Guernica follows and from then on I lose Maar. Her expressionist paintings of her house in Ménèrbes and its surrounding landscape made little impact on me. Having visited the Provençal village myself and stood outside her beautiful house and seen the breath-taking views, I do wonder why her paintings translate simply into a blue wash.

More impressive were her engravings for an anthology for poet André du Bouchet (1924-2001) entitled Mountain Soil in 1956. Her light ink impressions of nature are charming here and suit the poetry. 

Maar’s photograms at the end of the show, which she made by placing household objects  or personal items on photo-sensitive paper, was an attempt by Maar to deconstruct the whole photographic process. Rather like Matisse with his cut outs. Unremarkable, they are nevertheless a record of her continuing quest to create in her final years.

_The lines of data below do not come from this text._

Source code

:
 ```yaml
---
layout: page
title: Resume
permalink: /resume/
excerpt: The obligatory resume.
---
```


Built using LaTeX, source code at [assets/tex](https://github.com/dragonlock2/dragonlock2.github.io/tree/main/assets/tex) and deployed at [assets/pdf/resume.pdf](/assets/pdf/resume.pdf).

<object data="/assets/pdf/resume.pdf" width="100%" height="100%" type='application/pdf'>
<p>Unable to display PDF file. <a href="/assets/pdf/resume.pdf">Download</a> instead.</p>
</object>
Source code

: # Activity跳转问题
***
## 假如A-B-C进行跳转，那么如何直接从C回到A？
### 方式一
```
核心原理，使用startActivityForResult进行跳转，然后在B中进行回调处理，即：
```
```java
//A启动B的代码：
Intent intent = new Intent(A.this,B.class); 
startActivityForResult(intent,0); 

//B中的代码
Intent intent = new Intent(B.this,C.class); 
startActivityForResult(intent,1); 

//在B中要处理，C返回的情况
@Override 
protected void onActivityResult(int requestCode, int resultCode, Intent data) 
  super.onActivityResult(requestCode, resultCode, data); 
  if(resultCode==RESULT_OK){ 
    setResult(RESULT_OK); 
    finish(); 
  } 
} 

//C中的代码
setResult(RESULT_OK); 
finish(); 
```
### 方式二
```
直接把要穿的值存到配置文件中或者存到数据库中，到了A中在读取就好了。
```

Returning to the thorny problem of Picasso. There is no doubt Picasso had much to be grateful for from Maar. She was not only his muse, his model, his confidante. She was his mentor – it was she who persuaded him to paint Guernica. Picasso hadn’t been particularly politically engaged up until that point and his heart-rending canvas of the Spanish Civil War massacre would become the painting that defined him and gave him political gravitas. 

To say that Maar created Picasso is an exaggeration. Picasso was his own man. I do wonder however, if her energies would have been better employed developing the theme of The Conversation, which showed great promise.

The Tate Modern is an interesting and overdue retrospective of Dora Maar’s work. By showcasing her achievements particularly in the interwar years, we get a sense of the energy and the passion she devoted to her photography and her political engagement.

Worth visiting, but I would recommend reading about her life as this is the missing link here. The lack of biography was a problem for me. I would have engaged more with her work, had I had more information about her life, her friendships and her lovers, before and after Picasso.